Asian tiger mosquito hitched a ride to the United States
in used tires imported from Japan or Taiwan. It was first
discovered in the continental United States in 1985 in
Houston, Texas. The insect is native to New Guinea and
the islands in the Indian Ocean, ranging westward to Madagascar,
northward through India and Pakistan, and through China
to Korea and northern Japan.
How to spot
Aedes albopictus has striking black-and-white
checkered legs and a white “racing stripe"
that runs down the top
of its thorax. Its abdomen has an incomplete, white stripe
that appears as a series of bold, white dots. If you receive
a bite early in the morning or late afternoon (after sunrise
and before dusk), the culprit is most likely the Asian
tiger mosquito.

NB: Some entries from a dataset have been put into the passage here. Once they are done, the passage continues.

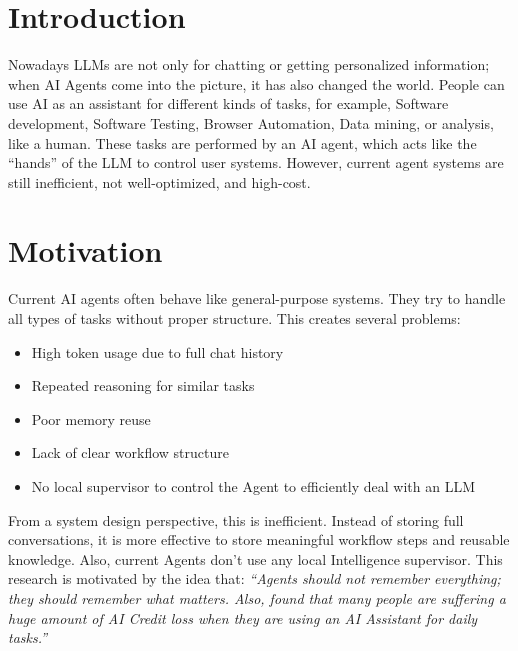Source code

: \documentclass[12pt,a4paper]{article}
\begin{document}
\section{Introduction}
Nowadays LLMs are not only for chatting or getting personalized information; when AI Agents come into the picture, it has also changed the world. People can use AI as an assistant for different kinds of tasks, for example, Software development, Software Testing, Browser Automation, Data mining, or analysis, like a human. These tasks are performed by an AI agent, which acts like the ``hands'' of the LLM to control user systems. However, current agent systems are still inefficient, not well-optimized, and high-cost.

\section{Motivation}
Current AI agents often behave like general-purpose systems. They try to handle all types of tasks without proper structure. This creates several problems:
\begin{itemize}
    \item High token usage due to full chat history
    \item Repeated reasoning for similar tasks
    \item Poor memory reuse
    \item Lack of clear workflow structure
    \item No local supervisor to control the Agent to efficiently deal with an LLM
\end{itemize}

\noindent From a system design perspective, this is inefficient. Instead of storing full conversations, it is more effective to store meaningful workflow steps and reusable knowledge. Also, current Agents don't use any local Intelligence supervisor. This research is motivated by the idea that:
\textit{``Agents should not remember everything; they should remember what matters. Also, found that many people are suffering a huge amount of AI Credit loss when they are using an AI Assistant for daily tasks.''}
\end{document}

Unlike other mosquitoes, it is active
and feeds during the day (diurnal), with the females seeking
blood meals from warm-blooded animals, especially people.
Your breathing gives you away: Female mosquitos hunt by
homing in on carbon dioxide, a byproduct of respiration
Mosquitoes live and reproduce near shallow, standing
water. They breed in "containers"—including
artificial ones like tires, bottles, and leaf-clogged
gutters, or natural ones such as holes in rocks or trees.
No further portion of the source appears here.